◆ **TASK PROMPT**: Only the number is needed: the count of lines in the records with the word "issues".

[Data entries]
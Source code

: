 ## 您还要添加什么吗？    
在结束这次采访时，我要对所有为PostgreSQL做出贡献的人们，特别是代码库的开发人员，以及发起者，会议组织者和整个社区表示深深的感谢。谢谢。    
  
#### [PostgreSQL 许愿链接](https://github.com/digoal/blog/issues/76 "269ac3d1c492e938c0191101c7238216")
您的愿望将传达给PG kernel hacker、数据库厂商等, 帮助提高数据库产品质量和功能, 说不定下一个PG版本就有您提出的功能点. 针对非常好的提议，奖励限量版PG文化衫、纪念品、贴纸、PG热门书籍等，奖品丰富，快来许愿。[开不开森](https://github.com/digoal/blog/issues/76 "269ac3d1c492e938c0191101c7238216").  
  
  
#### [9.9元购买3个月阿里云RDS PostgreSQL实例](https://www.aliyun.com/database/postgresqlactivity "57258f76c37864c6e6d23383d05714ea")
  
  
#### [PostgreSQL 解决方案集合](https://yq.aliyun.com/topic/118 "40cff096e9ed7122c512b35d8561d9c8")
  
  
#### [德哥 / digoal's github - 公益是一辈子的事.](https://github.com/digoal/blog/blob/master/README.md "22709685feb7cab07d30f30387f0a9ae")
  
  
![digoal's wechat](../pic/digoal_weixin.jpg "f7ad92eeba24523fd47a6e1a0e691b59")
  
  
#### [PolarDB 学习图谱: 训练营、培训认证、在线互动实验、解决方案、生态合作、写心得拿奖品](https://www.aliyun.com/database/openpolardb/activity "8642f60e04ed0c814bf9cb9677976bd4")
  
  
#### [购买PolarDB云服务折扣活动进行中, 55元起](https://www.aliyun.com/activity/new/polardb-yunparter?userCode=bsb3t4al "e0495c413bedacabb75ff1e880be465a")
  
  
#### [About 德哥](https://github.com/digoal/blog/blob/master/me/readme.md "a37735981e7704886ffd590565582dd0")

◆ **SOLUTION**: 2